With the continuous development of human-computer interaction technologies and the widespread use of graphical interfaces, icons that represent various objects and functions have a particularly important role. This study investigates the effect of semantic distance of icons on cognitive performance through an eye-movement-based experiment which involves a visual search for icons. The findings show that the semantic distance of icons has a significant effect on cognitive performance. A higher cognitive performance is found with semantically close icons which can better capture user attention. In addition, we use eye-movement indicators that are highly correlated with semantic distance, including mean pupil diameter, mean gaze duration and initial gaze time of an AOI, and analyze the objective relationship between these three eye-movement indicators and the semantic distance of icons to establish a dataset. The dataset is used as input for a Gradient Boosting Decision Tree (GBDT), which is a machine learning-based method for classifying the semantic distance of the icons in this study. The output of the GBDT model is classifying the semantic distance as far and close, and the experimental results show that the accuracy of the model reaches 84.28% after a comparison with other types of classifiers, which is in good agreement with the experimental results. Therefore, the model can address the relevant application requirements and simplify the evaluation process of icons to a certain extent, which has great significance in the field of icon design.
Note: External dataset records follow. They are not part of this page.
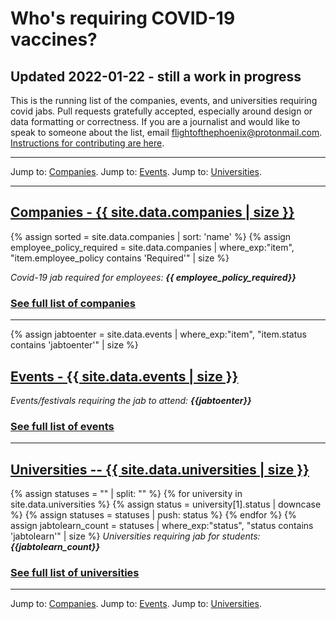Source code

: # Who's requiring COVID-19 vaccines?

## Updated 2022-01-22 - still a work in progress
This is the running list of the companies, events, and universities requiring covid jabs. Pull requests gratefully accepted, especially around design or data formatting or correctness. If you are a journalist and would like to speak to someone about the list, email flightofthephoenix@protonmail.com. <a href="https://github.com/flightofthephoenix007/jabwiki.github.io/blob/main/README.md">Instructions for contributing are here</a>.

---

Jump to: <a href="/companies.html">Companies</a>. Jump to: <a href="/events.html">Events</a>. Jump to: <a href="/universities.html">Universities</a>.

---

<a name="companies"></a>
## [Companies - {{ site.data.companies | size }}](/companies.html)
{% assign sorted = site.data.companies | sort: 'name' %}
{% assign employee_policy_required = site.data.companies | where_exp:"item", "item.employee_policy contains 'Required'" | size %}

*Covid-19 jab required for employees: **{{ employee_policy_required}}***

### [See full list of companies](/companies.html)

---

<a name="events"></a>
{% assign jabtoenter = site.data.events | where_exp:"item", "item.status contains 'jabtoenter'" | size %}

## [Events - {{ site.data.events | size }}](/events.html)

*Events/festivals requiring the jab to attend: **{{jabtoenter}}***

### [See full list of events](/events.html)

---

<a name="universities"></a>

## [Universities -- {{ site.data.universities | size }}](/universities.html)

{% assign statuses = "" | split: "" %}
{% for university in site.data.universities %}
    {% assign status = university[1].status | downcase %}
    {% assign statuses = statuses | push: status %}
{% endfor %}
{% assign jabtolearn_count = statuses | where_exp:"status", "status contains 'jabtolearn'" | size %}
*Universities requiring jab for students: **{{jabtolearn_count}}***

### [See full list of universities](/universities.html)

---

Jump to: <a href="/companies.html">Companies</a>. Jump to: <a href="/events.html">Events</a>. Jump to: <a href="/universities.html">Universities</a>.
图标的语义距离:对用户认知能力的影响以及语义距离分类的新模型
随着人机交互技术的不断发展和图形界面的广泛应用,代表各种对象和功能的图标发挥着尤为重要的作用。本研究通过基于眼动的图标视觉搜索实验,研究了图标语义距离对认知能力的影响。研究结果表明,图标的语义距离对认知能力有显著影响。语义距离较近的图标能更好地吸引用户的注意力,因此认知性能更高。此外,我们还使用了与语义距离高度相关的眼动指标,包括平均瞳孔直径、平均注视持续时间和 AOI 初始注视时间,并分析了这三个眼动指标与图标语义距离之间的客观关系,建立了一个数据集。该数据集被用作梯度提升决策树(GBDT)的输入,GBDT 是本研究中一种基于机器学习的图标语义距离分类方法。GBDT 模型的输出是将语义距离分为远和近,实验结果表明,与其他类型的分类器相比,该模型的准确率达到了 84.28%,与实验结果十分吻合。因此,该模型可以在一定程度上满足相关应用需求,简化图标的评价过程,在图标设计领域具有重要意义。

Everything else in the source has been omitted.